Names
Belgium was a name chosen when the modern country was created, but it has a long history. It is originally a classical name, used by Julius Caesar. The term continued to be used occasionally in different ways until the creation of the modern country. While Caesar described the Belgian part of Gaul as a larger area, much bigger than modern Belgium, including large parts of modern France, Germany and the Netherlands, he only used the term "Belgium" once, referring to a smaller area now mostly in Northern France, where the tribes ruling the Belgian military alliance lived. Under Roman rule this region was the equivalent of the province of
Belgica Secunda, which stretched into the coastal Flemish part of modern Belgium.
In late Roman and medieval times the term Belgium tended to be used to refer to Roman
Belgica Prima, and its successor
Upper Lotharingia, in the
Moselle region of Germany, Luxembourg and France. Only slowly in modern times did the old term start to be used for the area to the north of the two Roman
Belgica provinces, now the Netherlands and Belgium.
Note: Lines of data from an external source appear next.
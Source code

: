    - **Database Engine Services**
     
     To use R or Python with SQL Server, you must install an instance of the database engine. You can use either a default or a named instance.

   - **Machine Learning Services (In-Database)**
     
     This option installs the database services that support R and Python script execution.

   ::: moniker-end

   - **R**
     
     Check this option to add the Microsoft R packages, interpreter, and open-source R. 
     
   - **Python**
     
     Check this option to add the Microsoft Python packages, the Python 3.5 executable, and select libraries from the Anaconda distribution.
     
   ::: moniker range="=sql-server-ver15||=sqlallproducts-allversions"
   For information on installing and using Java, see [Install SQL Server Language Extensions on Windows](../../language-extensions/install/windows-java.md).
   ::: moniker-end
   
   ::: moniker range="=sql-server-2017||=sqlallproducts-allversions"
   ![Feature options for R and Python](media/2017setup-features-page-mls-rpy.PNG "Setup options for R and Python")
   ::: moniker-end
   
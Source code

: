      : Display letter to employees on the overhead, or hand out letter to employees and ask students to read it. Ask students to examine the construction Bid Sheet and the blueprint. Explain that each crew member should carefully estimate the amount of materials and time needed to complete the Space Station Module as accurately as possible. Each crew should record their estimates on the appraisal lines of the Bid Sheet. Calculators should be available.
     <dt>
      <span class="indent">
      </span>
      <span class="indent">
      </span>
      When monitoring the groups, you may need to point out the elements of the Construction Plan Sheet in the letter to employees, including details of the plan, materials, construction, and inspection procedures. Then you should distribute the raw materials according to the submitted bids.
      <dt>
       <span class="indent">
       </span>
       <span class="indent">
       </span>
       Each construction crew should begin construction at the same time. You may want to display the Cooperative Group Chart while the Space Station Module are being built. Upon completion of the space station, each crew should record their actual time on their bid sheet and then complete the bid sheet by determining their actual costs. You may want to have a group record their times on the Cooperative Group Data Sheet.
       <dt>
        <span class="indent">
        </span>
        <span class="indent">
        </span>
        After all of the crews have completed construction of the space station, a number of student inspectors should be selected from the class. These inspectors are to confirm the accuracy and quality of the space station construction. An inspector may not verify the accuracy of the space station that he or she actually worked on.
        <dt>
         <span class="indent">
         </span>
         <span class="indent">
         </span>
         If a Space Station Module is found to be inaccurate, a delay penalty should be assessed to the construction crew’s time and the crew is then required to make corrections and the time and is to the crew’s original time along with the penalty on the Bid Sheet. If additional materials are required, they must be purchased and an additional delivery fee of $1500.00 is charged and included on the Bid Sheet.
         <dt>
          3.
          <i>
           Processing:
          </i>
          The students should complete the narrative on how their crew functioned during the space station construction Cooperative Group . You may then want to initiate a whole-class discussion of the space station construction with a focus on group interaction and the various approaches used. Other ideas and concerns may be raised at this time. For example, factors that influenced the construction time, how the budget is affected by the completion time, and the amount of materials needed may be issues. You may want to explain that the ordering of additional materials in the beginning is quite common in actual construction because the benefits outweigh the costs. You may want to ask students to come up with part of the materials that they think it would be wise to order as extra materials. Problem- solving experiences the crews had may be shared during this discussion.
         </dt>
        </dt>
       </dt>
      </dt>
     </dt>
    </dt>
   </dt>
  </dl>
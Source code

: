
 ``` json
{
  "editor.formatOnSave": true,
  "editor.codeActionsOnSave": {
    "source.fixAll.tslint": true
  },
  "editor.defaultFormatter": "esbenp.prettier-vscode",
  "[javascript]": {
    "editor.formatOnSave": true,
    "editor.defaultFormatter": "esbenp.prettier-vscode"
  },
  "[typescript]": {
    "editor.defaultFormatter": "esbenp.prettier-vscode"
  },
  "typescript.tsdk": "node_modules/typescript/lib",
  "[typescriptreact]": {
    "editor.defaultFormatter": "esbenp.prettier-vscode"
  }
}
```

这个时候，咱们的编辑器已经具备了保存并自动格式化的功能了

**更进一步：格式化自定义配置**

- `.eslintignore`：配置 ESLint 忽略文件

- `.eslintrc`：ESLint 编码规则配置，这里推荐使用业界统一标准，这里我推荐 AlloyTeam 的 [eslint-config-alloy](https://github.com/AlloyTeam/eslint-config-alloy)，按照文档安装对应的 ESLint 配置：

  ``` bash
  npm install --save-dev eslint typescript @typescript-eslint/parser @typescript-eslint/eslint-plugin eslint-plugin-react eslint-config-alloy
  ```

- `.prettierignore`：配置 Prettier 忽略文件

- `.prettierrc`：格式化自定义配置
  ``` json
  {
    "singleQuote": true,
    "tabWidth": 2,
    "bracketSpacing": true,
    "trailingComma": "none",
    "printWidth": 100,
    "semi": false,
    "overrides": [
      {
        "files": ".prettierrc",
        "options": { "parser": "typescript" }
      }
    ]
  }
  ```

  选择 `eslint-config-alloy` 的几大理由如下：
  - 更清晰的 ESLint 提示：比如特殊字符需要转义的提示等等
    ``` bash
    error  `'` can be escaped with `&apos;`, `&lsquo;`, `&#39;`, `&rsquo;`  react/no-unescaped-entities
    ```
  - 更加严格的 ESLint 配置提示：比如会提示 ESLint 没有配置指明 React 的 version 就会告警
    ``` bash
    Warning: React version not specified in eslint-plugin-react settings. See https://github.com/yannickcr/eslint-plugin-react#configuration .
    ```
For example, it was sometimes used as a classical name for the northern "
United Provinces", roughly the predecessor of the modern Netherlands, after they separated from the Spanish-ruled south, roughly the predecessor of modern Belgium, in the early modern era.
Belgium only began to be used exclusively for the southern part of the Netherlands when it was deliberately chosen as the new name for the new country, which broke out of the post-Waterloo kingdom of the Netherlands after a struggle which lasted from 1830 to 1839.